Yargıtay Kararı 7. Ceza Dairesi 2022/10845 E. 2023/3965 K. 26.04.2023 T.

YARGITAY KARARI
DAİRE : 7. Ceza Dairesi
ESAS NO : 2022/10845
KARAR NO : 2023/3965
KARAR TARİHİ : 26.04.2023

B O Z M A Ü Z E R İ N E

İNCELENEN KARARIN
MAHKEMESİ :Ceza Dairesi
SAYISI : 2021/3147 E., 2022/1632 K.
SUÇ : 5607 sayılı Kaçakçılıkla Mücadele Kanunu’na muhalefet
HÜKÜM : Mahkûmiyet, eşya müsaderesi
TEBLİĞNAME GÖRÜŞÜ : Temyiz başvurusunun esastan reddi

Sanık hakkında bozma üzerine verilen kararın; 5271 sayılı Ceza Muhakemesi Kanunu’nun (5271 sayılı Kanun) 286 ncı maddesinin birinci fıkrası uyarınca temyiz edilebilir olduğu, 260 ıncı maddesinin birinci fıkrası gereği temyiz edenin hükmü temyize hak ve yetkisinin bulunduğu, 291 … maddesinin birinci fıkrası gereği temyiz isteminin süresinde olduğu, 294 üncü maddesinin birinci fıkrası gereği temyiz dilekçesinde temyiz sebeplerine yer verildiği, 298 … maddesinin birinci fıkrası gereği temyiz isteminin reddini gerektirir bir durumun bulunmadığı yapılan ön inceleme neticesinde tespit edilmekle gereği düşünüldü:

I. HUKUKÎ SÜREÇ
1.Adana 1. Asliye Ceza Mahkemesinin, 17.11.2009 tarihli ve 2009/189 Esas, 2009/1113 Karar sayılı kararı ile sanık hakkında 5607 sayılı Kaçakçılıkla Mücadele Kanunu’na (5607 sayılı Kanun) muhalefet suçundan anılan Kanun’un 3 üncü maddesinin beşinci fıkrası uyarınca neticeten 5 … hapis ve 4 gün adlî para cezası ile cezalandırılmasına, 5271 sayılı Ceza Muhakemeleri Kanunu’un (5271 sayılı Kanun) 231 … maddesinin beşinci ve altıncı fıkraları uyarınca hükmün açıklanmasının geri bırakılmasına, suça konu eşyanın müsaderesine karar verilmiştir.

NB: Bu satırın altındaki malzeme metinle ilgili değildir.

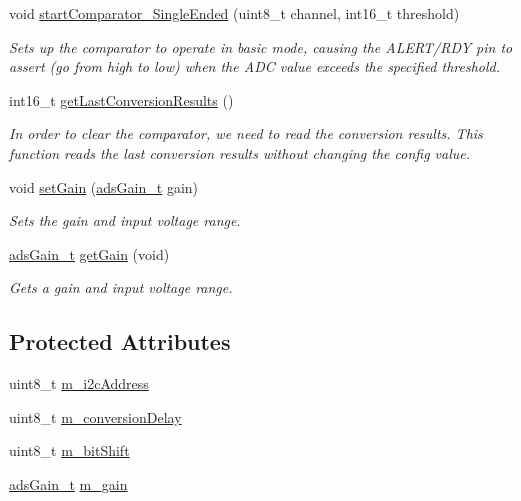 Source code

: \begin{DoxyCompactItemize}
void \hyperlink{class_adafruit___a_d_s1015_aecd30775d943ea9d9cff0e3485926596}{start\+Comparator\+\_\+\+Single\+Ended} (uint8\+\_\+t channel, int16\+\_\+t threshold)
\begin{DoxyCompactList}\small\item\em Sets up the comparator to operate in basic mode, causing the A\+L\+E\+R\+T/\+R\+DY pin to assert (go from high to low) when the A\+DC value exceeds the specified threshold. \end{DoxyCompactList}\item 
int16\+\_\+t \hyperlink{class_adafruit___a_d_s1015_ad8f36d80847020778425107f6451a8c2}{get\+Last\+Conversion\+Results} ()
\begin{DoxyCompactList}\small\item\em In order to clear the comparator, we need to read the conversion results. This function reads the last conversion results without changing the config value. \end{DoxyCompactList}\item 
void \hyperlink{class_adafruit___a_d_s1015_a399441eace686975ff22937cbe45cc50}{set\+Gain} (\hyperlink{_cool_adafruit___a_d_s1015_8h_a3d6c0e15829a207b9155890811fa4781}{ads\+Gain\+\_\+t} gain)
\begin{DoxyCompactList}\small\item\em Sets the gain and input voltage range. \end{DoxyCompactList}\item 
\hyperlink{_cool_adafruit___a_d_s1015_8h_a3d6c0e15829a207b9155890811fa4781}{ads\+Gain\+\_\+t} \hyperlink{class_adafruit___a_d_s1015_a6232d089aaa82226bc34623fdf92237c}{get\+Gain} (void)
\begin{DoxyCompactList}\small\item\em Gets a gain and input voltage range. \end{DoxyCompactList}\end{DoxyCompactItemize}
\subsection*{Protected Attributes}
\begin{DoxyCompactItemize}
\item 
uint8\+\_\+t \hyperlink{class_adafruit___a_d_s1015_a2186993621a7973256d47f086c74035d}{m\+\_\+i2c\+Address}
\item 
uint8\+\_\+t \hyperlink{class_adafruit___a_d_s1015_aa3a29a64a6705fce1fee21d73c642a0e}{m\+\_\+conversion\+Delay}
\item 
uint8\+\_\+t \hyperlink{class_adafruit___a_d_s1015_ab238ce17112a78db2be4ea14d57fb114}{m\+\_\+bit\+Shift}
\item 
\hyperlink{_cool_adafruit___a_d_s1015_8h_a3d6c0e15829a207b9155890811fa4781}{ads\+Gain\+\_\+t} \hyperlink{class_adafruit___a_d_s1015_a8db90fe03d55a18246984ba2ba5e7f32}{m\+\_\+gain}
\end{DoxyCompactItemize}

2.Hükmün açıklanmasının geri bırakılması kararının 07.01.2010 tarihinde usulüne uygun olarak kesinleştiği, sanığın denetim süresi içerisinde 03.05.2014 tarihinde işlediği kasıtlı suçtan mahkûmiyet kararının kesinleşmesi üzerine, Adana 1. Asliye Ceza Mahkemesinin, 04.11.2016 tarihli ve 2009/189 Esas, 2009/1113 Karar sayılı ek kararı ile sanık hakkında 5607 sayılı Kanun’un 3 üncü maddesinin beşinci fıkrası uyarınca neticeten 5 … hapis ve 80,00 TL adlî para cezası ile cezalandırılmasına karar verilmiştir.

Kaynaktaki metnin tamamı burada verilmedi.